Achieving global climate goals will require a quantum leap in investments to secure sufficient supplies of key minerals needed for clean-energy technologies. But while these inputs can greatly accelerate emission-reduction efforts, protecting human rights when extracting them is an essential condition for climate justice.
DUBLIN – Can we avert climate catastrophe without unleashing a tsunami of human-rights abuses? Policymakers, investors, CEOs, and the boards of mining firms should be seeking – and delivering – positive answers to that question. Instead, the failure to engage with human-rights concerns could derail our already faltering journey to a low-carbon world.
At the United Nations Climate Change Conference (COP26) in Glasgow last November, governments and much of the investment community reaffirmed their commitment to the 2015 Paris climate agreement. Breaching that accord’s global-warming threshold of 1.5° Celsius above pre-industrial levels will expose current and future generations to the deadly effects of climate breakdown. To avoid a collision with Earth’s ecological boundaries, we need a warp-speed acceleration in the transition to a zero-carbon pathway, starting with halving carbon dioxide emissions this decade.
Achieving that target will require a quantum leap in investments to secure sufficient supplies of so-called transition minerals. Clean-energy technologies such as solar plants, wind farms, and electric vehicles are mineral-intensive. Motors and turbines need nickel, chromium, manganese, and rare earths. New electricity networks require vast quantities of copper wire. Electric-vehicle batteries need lithium and nickel. The International Energy Agency estimates that reaching net-zero emissions by mid-century will require a six-fold increase in mineral inputs, and a 40-fold increase in lithium supply.

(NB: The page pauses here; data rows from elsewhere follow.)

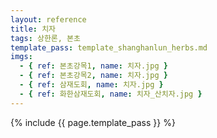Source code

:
 ```yaml
---
layout: reference
title: 치자
tags: 상한론, 본초
template_pass: template_shanghanlun_herbs.md
imgs:
  - { ref: 본초강목1, name: 치자.jpg }
  - { ref: 본초강목2, name: 치자.jpg }
  - { ref: 삼재도회, name: 치자.jpg }
  - { ref: 화한삼재도회, name: 치자_산치자.jpg }
---
```


{% include {{ page.template_pass }} %}
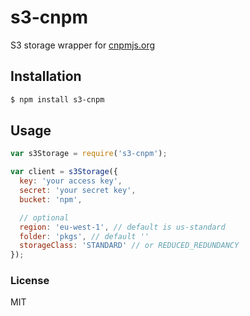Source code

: # s3-cnpm

S3 storage wrapper for [cnpmjs.org](htps://github.com/cnpm/cnpmjs.org)

## Installation

```bash
$ npm install s3-cnpm
```

## Usage

```js
var s3Storage = require('s3-cnpm');

var client = s3Storage({
  key: 'your access key',
  secret: 'your secret key',
  bucket: 'npm',

  // optional
  region: 'eu-west-1', // default is us-standard
  folder: 'pkgs', // default ''
  storageClass: 'STANDARD' // or REDUCED_REDUNDANCY
});
```

### License

MIT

Policymakers and investors have slowly woken up to the fact that shortages of transition minerals pose a real and present danger to global climate goals. With demand outstripping supply, prices are surging. Mining companies are desperately seeking new sources of minerals – witness Rio Tinto’s recent acquisition of a lithium project in Argentina, BHP’s investments in Ecuadorean copper and Tanzanian nickel projects, and Glencore’s investments in African copper and cobalt. Larry Fink, the chief executive of BlackRock, the world’s largest money manager, anticipates a transition-mineral investment boom that “is going to be large and […] going to be multiple years of investing.”
Therein lies both an opportunity and a threat. The opportunity is for governments, investors, mining companies, and civil-society organizations to come together to develop new investment models aimed at supplying a renewable-energy revolution while building shared prosperity, public trust, and strengthened governance. The threat is that we fail to protect the human rights of vulnerable communities in the transition-minerals boom, with an investment surge instead fueling the destruction of livelihoods, environmental damage, and a global wave of land and water grabs by multinational companies.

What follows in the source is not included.